- **Entries provided**:
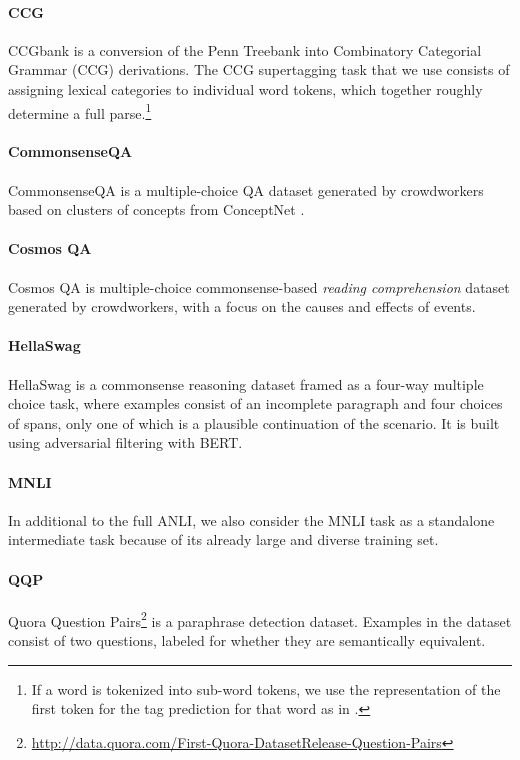 \documentclass[11pt,a4paper]{article}
\newcommand{\anli}{ANLI}
\begin{document}
\paragraph{CCG} CCGbank \citep{ccg} is a conversion of the Penn Treebank into Combinatory Categorial Grammar (CCG) derivations. The CCG supertagging task that we use consists of assigning lexical categories to individual word tokens, which together roughly determine a full parse.\footnote{If a word is tokenized into sub-word tokens, we use the representation of the first token for the tag prediction for that word as in \citet{devlin2019bert}.}

\paragraph{CommonsenseQA} CommonsenseQA \cite{commonsenseqa} is a multiple-choice QA dataset generated by crowdworkers based on clusters of concepts from ConceptNet \citep{conceptnet}.

\paragraph{Cosmos QA} Cosmos QA is multiple-choice commonsense-based \textit{reading comprehension} dataset \citep{cosmos} generated by crowdworkers, with a focus on the causes and effects of events.

\paragraph{HellaSwag} HellaSwag \citep{hellaswag} is a commonsense reasoning dataset framed as a four-way multiple choice task, where examples consist of an incomplete paragraph and four choices of spans, only one of which is a plausible continuation of the scenario. It is built using adversarial filtering \citep{zellers-etal-2018-swag, bras2020adversarial} with BERT.

\paragraph{MNLI} In additional to the full \anli, we also consider the MNLI task as a standalone intermediate task because of its already large and diverse training set.

\paragraph{QQP} Quora Question Pairs\footnote{\url{http://data.quora.com/First-Quora-DatasetRelease-Question-Pairs}\label{qqp-source}} is a paraphrase detection dataset. Examples in the dataset consist of two questions, labeled for whether they are semantically equivalent.
\end{document}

- **Try it**: Repeat each of the entries above exactly, but do not carry over the pictures.

- **Result**:
 \documentclass[11pt,a4paper]{article}
\newcommand{\anli}{ANLI}
\begin{document}
\paragraph{CCG} CCGbank \citep{ccg} is a conversion of the Penn Treebank into Combinatory Categorial Grammar (CCG) derivations. The CCG supertagging task that we use consists of assigning lexical categories to individual word tokens, which together roughly determine a full parse.\footnote{If a word is tokenized into sub-word tokens, we use the representation of the first token for the tag prediction for that word as in \citet{devlin2019bert}.}

\paragraph{CommonsenseQA} CommonsenseQA \cite{commonsenseqa} is a multiple-choice QA dataset generated by crowdworkers based on clusters of concepts from ConceptNet \citep{conceptnet}.

\paragraph{Cosmos QA} Cosmos QA is multiple-choice commonsense-based \textit{reading comprehension} dataset \citep{cosmos} generated by crowdworkers, with a focus on the causes and effects of events.

\paragraph{HellaSwag} HellaSwag \citep{hellaswag} is a commonsense reasoning dataset framed as a four-way multiple choice task, where examples consist of an incomplete paragraph and four choices of spans, only one of which is a plausible continuation of the scenario. It is built using adversarial filtering \citep{zellers-etal-2018-swag, bras2020adversarial} with BERT.

\paragraph{MNLI} In additional to the full \anli, we also consider the MNLI task as a standalone intermediate task because of its already large and diverse training set.

\paragraph{QQP} Quora Question Pairs\footnote{\url{http://data.quora.com/First-Quora-DatasetRelease-Question-Pairs}\label{qqp-source}} is a paraphrase detection dataset. Examples in the dataset consist of two questions, labeled for whether they are semantically equivalent.
\end{document}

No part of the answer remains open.